In January 2019, Columbia University reported that four patients at its Irving Medical Center in New York were suffering from an unusual type of E. coli. While this news largely went unnoticed by the media, it attracted the attention of infectious disease experts. E. coli is a fairly common bacterium and is harmless if found in the stomach where it usually lives, but can become deadly in the wrong places, such as in lettuce, in ground beef, or in our circulatory system. In the event that antibiotics are helpless in the fight against E. coli, half of the patients die within two weeks.

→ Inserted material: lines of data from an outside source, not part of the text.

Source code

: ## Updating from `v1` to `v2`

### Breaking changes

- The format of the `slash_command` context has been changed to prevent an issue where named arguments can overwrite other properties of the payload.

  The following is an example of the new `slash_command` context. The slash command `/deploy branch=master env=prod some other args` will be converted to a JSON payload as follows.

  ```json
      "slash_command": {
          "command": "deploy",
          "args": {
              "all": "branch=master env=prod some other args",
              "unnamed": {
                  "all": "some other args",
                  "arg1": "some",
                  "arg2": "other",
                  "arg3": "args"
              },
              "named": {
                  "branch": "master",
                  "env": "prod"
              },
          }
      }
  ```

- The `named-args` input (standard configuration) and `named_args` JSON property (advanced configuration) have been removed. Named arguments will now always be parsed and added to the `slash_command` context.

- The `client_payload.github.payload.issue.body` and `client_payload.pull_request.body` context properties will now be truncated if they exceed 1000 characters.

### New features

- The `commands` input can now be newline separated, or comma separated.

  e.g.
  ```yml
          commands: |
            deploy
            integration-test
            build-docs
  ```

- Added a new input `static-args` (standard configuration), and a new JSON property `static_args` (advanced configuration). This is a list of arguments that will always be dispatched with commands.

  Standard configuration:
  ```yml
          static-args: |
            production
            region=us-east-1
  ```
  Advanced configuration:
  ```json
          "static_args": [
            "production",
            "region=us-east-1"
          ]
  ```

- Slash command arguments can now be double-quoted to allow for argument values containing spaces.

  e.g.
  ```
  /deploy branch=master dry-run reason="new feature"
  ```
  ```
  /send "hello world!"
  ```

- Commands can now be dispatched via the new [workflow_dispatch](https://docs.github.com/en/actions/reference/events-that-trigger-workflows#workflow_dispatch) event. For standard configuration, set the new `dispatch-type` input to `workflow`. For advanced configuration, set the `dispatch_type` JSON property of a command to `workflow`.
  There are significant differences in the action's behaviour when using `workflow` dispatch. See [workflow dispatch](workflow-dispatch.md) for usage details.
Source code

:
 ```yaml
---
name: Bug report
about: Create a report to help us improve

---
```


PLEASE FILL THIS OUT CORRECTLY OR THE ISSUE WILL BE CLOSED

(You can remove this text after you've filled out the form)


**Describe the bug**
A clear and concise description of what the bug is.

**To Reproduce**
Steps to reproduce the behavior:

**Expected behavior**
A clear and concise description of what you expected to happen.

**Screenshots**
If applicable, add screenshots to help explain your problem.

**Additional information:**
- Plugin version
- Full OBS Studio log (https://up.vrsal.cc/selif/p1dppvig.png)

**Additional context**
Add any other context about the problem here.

This is why Columbia University's report on E. coli caused such alarm. For some infected patients, the last resort lies with the antibiotic colistin, a toxic substance that can cause side effects and damage the kidneys and brain. The E. coli reported by Columbia University had a mutation in the MCR-1 gene, giving it the terrible property of being immune to colistin.

“We're trying to find a new antibiotic, but we can't find anything,” says Erica Shenoy, deputy director of infection control at Massachusetts General Hospital. "We can get patients with an infectious disease that we cannot fight."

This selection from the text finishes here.